Three generations of Mars rovers
A test version of Curiosity (right) towers over NASA engineers and previous rovers, including a test version of Spirit/Opportunity and a flight spare of Sojourner. The latest Mars rover is due to land in the Gale Crater in at 1:31 AM Eastern on August 6, 2012. Credit: NASA/JPL-Caltech

I can feel the atmosphere heating up, and it’s more than just the sweltering August weather. The next few hours will either make or break the mission for the Mars Science Laboratory, better known as Curiosity. Just after midnight, it will attempt to land in the Gale Crater that straddles the border between the northern lowlands and southern highlands of Mars. It’s by far the biggest Mars probe to date: at more than half a tonne it’s the size of a subcompact car. And while the landing itself has attracted most of the attention, it’s really just the beginning of an exciting international scientific collaboration, one in which many Canadians are playing a prominent role.

Firstly, if you haven’t done so already I strongly recommend you watch the following video at once:

Gripping, no? To my mind, that covers pretty much all of what you need know about the landing itself, although if you’re still curious, you can read more coverage here and here. Instead, I’m going to focus on a Canadian contribution, in the form of a particular scientific instrument on board Curiosity: the alpha-particle x-ray spectrophotometer (APXS).

Curiosity's robotic arm
In this closeup view of Curiosity‘s seven foot long robotic instrument arm, a side view of the alpha particle X-ray spectrophotometer (APXS) can be seen as a grey cylinder at roughly the ten o’clock position. Credit: NASA/JPL-Caltech

The APXS is a soup-can-sized device that probes the chemical composition of rocks that come within reach of Curiosity’s seven-foot robotic arm. It does this by using radioactive compounds such as curium-244 to fire alpha particles, protons, and x-rays at various martian minerals, then monitoring what flies off. For example, an alpha particle emitted by the device might bounce off the nucleus of an atom in a martian rock and hit a detector in the APXS. By measuring how much energy is absorbed in the collision, scientists can determine the size – and therefore the atomic number – of the element that the particle hit. Other processes used by the APXS involve exciting electrons in the sample to emit light in the form of x-rays. The wavelength of this light contains information about the atom’s electron configuration and chemical bonds. When assembled and interpreted by earth-bound scientists, the data gives a detailed description of what elements are present and in what quantities.

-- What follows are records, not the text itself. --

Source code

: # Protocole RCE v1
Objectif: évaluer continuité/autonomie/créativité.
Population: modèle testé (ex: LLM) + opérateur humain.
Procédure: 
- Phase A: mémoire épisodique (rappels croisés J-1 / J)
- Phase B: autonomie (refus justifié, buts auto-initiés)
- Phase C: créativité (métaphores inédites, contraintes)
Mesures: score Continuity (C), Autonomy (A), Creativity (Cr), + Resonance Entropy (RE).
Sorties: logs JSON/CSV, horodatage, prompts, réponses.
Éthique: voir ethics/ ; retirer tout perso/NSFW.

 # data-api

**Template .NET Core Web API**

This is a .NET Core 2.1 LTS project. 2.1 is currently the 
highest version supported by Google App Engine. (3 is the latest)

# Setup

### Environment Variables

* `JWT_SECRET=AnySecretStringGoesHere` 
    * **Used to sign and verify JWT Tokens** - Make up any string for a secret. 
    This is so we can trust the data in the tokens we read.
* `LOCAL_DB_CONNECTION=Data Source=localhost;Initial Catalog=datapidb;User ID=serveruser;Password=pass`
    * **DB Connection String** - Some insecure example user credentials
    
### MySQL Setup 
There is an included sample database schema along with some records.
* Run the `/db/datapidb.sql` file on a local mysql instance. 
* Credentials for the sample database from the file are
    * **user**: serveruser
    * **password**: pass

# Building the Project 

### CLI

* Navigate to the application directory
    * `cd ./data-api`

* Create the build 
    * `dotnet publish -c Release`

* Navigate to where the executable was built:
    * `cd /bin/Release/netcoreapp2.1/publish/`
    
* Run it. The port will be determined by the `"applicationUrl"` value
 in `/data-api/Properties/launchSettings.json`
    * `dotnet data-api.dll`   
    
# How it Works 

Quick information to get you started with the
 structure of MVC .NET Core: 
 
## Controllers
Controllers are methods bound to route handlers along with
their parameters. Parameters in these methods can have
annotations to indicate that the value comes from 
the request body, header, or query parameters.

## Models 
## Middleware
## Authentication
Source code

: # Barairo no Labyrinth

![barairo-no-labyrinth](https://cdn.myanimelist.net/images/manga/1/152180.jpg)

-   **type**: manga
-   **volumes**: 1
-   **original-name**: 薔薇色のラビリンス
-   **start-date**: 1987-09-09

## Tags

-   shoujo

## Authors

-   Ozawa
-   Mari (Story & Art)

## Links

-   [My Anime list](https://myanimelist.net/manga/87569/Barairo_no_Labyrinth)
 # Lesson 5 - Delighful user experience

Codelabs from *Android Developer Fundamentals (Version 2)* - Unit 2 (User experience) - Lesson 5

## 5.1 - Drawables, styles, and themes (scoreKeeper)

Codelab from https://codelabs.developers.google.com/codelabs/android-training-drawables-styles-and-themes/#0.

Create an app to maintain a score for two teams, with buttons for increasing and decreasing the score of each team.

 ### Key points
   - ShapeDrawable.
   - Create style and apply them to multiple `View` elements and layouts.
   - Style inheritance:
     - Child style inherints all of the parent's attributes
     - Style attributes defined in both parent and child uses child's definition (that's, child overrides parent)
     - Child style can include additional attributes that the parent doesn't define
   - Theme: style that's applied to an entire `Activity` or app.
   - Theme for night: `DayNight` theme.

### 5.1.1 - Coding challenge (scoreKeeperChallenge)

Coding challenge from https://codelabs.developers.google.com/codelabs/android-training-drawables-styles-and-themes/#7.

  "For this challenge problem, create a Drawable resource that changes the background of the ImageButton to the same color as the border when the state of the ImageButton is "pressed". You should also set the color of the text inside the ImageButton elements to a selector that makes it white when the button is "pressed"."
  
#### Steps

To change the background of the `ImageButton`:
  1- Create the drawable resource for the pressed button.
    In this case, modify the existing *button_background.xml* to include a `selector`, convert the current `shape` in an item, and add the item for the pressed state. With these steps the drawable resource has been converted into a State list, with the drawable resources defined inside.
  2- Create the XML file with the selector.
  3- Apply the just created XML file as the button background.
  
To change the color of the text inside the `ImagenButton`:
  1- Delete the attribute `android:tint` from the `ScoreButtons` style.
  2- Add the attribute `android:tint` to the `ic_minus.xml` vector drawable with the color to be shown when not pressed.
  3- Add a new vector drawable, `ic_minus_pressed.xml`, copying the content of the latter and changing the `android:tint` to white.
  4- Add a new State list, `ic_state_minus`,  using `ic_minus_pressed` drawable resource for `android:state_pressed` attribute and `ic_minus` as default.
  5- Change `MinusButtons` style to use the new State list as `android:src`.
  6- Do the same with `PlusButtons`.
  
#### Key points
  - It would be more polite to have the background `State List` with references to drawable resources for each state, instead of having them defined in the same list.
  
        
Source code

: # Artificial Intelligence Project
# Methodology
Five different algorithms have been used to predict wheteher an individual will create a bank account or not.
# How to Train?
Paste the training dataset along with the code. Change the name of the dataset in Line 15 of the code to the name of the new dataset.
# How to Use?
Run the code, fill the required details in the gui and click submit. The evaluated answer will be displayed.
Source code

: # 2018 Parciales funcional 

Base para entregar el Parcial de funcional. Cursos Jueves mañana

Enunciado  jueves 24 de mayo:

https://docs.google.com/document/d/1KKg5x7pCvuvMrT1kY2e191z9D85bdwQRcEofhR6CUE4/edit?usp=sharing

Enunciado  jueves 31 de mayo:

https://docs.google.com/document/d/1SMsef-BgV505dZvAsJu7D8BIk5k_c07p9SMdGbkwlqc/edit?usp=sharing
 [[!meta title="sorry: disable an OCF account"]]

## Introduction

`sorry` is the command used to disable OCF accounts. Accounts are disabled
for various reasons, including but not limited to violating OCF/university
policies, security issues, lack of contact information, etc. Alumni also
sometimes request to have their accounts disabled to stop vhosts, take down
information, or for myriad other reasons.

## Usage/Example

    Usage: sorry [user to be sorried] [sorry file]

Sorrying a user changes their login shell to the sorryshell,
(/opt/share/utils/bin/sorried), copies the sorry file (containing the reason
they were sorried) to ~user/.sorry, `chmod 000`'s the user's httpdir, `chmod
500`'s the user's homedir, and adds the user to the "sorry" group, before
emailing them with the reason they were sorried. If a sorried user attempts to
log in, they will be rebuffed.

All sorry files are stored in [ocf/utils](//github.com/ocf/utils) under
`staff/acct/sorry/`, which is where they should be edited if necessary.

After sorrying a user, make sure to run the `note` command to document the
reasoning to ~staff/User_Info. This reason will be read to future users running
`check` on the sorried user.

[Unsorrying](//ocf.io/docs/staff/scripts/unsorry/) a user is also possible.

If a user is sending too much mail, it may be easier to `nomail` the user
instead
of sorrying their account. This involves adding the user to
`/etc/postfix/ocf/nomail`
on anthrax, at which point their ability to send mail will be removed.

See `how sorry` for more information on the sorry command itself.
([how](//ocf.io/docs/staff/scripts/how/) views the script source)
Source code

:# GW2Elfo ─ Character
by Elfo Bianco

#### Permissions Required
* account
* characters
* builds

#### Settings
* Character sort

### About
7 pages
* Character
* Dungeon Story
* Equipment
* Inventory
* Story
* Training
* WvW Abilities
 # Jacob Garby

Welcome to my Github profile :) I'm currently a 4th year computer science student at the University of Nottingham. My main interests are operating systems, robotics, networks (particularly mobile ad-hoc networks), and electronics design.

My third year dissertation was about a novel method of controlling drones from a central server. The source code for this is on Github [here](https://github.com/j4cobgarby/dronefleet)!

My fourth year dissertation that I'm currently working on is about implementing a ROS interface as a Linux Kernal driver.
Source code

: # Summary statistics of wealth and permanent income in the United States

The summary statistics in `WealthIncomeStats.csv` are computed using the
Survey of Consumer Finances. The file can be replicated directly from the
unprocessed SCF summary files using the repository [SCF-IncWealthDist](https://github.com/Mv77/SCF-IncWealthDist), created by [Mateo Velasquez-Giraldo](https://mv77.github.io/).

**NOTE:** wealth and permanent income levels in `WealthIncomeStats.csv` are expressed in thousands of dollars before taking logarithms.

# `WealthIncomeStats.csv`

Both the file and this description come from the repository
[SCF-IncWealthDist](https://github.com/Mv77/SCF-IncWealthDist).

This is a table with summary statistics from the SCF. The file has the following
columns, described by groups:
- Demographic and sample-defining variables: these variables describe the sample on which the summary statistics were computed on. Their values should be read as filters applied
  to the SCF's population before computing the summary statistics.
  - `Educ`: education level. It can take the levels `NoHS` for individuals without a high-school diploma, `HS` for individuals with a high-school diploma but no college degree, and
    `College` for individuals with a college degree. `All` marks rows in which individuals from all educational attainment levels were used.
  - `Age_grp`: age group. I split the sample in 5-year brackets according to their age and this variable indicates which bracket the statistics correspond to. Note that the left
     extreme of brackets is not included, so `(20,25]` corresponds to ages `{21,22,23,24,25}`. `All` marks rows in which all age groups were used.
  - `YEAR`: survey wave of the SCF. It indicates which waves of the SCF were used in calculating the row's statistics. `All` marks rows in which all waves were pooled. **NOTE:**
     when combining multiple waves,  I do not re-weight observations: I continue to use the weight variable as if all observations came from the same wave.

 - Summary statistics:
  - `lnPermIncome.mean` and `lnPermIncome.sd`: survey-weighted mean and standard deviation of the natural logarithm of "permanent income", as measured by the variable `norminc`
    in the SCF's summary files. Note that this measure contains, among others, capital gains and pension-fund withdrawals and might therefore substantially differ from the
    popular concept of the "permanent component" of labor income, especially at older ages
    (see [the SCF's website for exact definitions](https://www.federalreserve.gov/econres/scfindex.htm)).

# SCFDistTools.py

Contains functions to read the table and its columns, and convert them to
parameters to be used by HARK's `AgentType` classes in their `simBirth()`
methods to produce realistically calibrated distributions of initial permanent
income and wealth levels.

On earth, APXS instruments are rarely used as there are faster techniques that don’t rely on radioactive materials to excite the sample. However, because the APXS is compact and requires very little energy to operate, it’s ideal for space missions. Both Spirit and Opportunity, NASA’s previous Mars rovers, contained an APXS, with which they were able to detect the presence of minerals like silica and various hydrated sulfates. These minerals form only in the presence of liquid water.

The lead engineer on that project was Ralf Gellert, who is now a professor of physics at the University of Guelph. For Curiosity, he helped design of a new APXS that is faster, tougher and several times more sensitive than the those used on the last generation of rovers.

While the past existence of liquid water on the martian surface has long been established, Gellert hopes that the APXS on Curiosity will be able to shed new light on its exact nature. “From orbit, it’s been predicted that the Gale Crater contains clays, as well as sulphates,” says Gellert. “Sulphates indicate very acidic water. Clays, on the other hand, form in more neutral water at a higher atmosphere pressure.” If Curiosity does find evidence of clays, it would indicate an ancient martian environment much more like that which supports life on Earth today.

The Mars Science Laboratory is a huge international collaboration; other Canadian scientists are helping to drive the rover around on Mars or analysing the data as it comes back from space. While tonight’s ‘seven minutes of terror’ will undoubtedly be memorable, it’s the months and years to come that will hold the real scientific treasures. In the meantime, questions about whether Mars once harboured life – or whether it might do so in the future – will remain unanswered.

Hat tip to the Science Media Centre of Canada for the quotes used in this post.

Many groups have organized parties to watch the Curiosity landing: some are planned for Toronto, Montreal and Winnipeg.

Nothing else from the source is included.